*** Data Section Begins ***

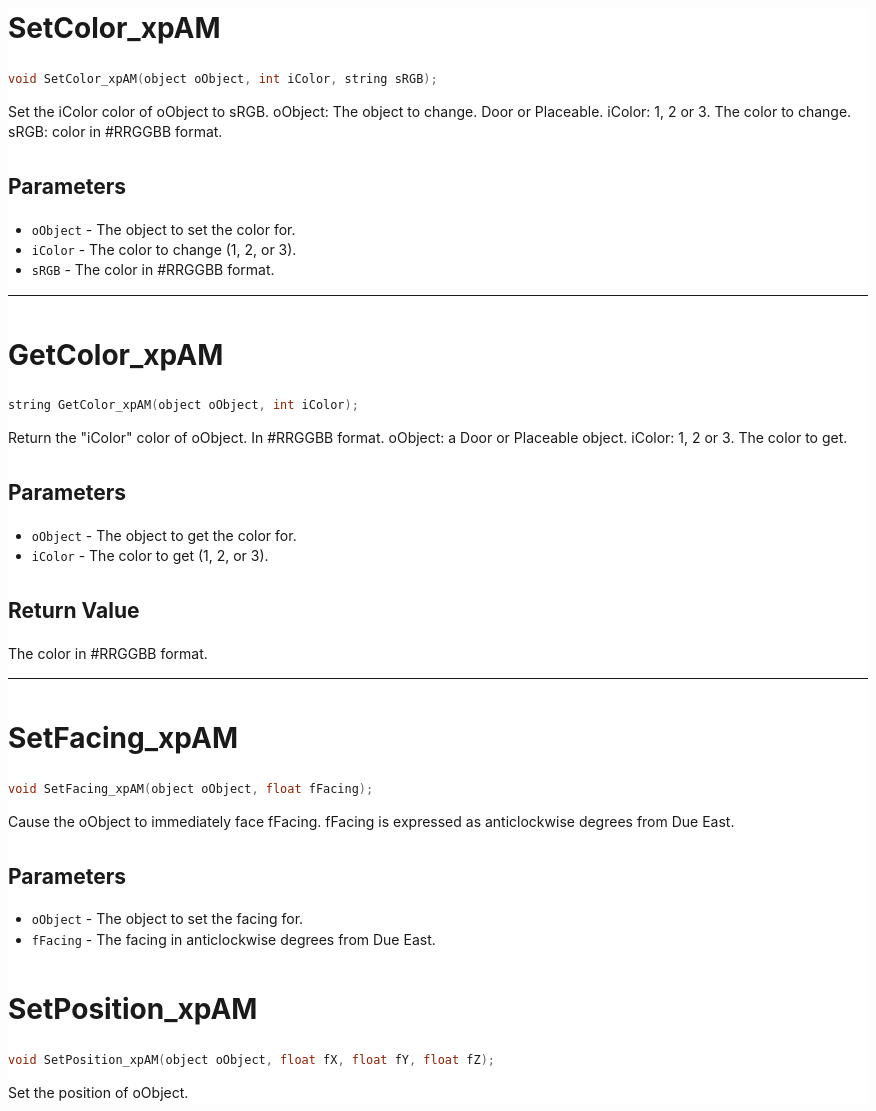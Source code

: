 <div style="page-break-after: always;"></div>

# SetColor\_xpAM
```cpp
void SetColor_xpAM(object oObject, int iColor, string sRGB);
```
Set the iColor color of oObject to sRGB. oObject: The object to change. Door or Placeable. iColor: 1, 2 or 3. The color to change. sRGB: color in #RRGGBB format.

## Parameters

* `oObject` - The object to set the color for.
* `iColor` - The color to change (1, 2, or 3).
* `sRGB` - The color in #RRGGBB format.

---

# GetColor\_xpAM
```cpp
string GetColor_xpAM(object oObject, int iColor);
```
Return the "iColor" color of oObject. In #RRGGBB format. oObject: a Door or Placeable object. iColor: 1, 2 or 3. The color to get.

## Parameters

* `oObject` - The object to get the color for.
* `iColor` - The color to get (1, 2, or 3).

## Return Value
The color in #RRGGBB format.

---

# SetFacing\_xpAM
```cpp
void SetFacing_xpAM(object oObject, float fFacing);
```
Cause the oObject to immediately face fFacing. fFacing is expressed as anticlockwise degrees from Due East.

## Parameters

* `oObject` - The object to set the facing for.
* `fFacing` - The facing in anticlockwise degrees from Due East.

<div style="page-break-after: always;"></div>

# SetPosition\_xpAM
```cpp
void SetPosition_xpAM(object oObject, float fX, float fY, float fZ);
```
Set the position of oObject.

*** Data Section Ends ***

### Work instruction
A complete answer gives every line of the data that includes "RRGGBB".

### Written reply
Set the iColor color of oObject to sRGB. oObject: The object to change. Door or Placeable. iColor: 1, 2 or 3. The color to change. sRGB: color in #RRGGBB format.
* `sRGB` - The color in #RRGGBB format.
Return the "iColor" color of oObject. In #RRGGBB format. oObject: a Door or Placeable object. iColor: 1, 2 or 3. The color to get.
The color in #RRGGBB format.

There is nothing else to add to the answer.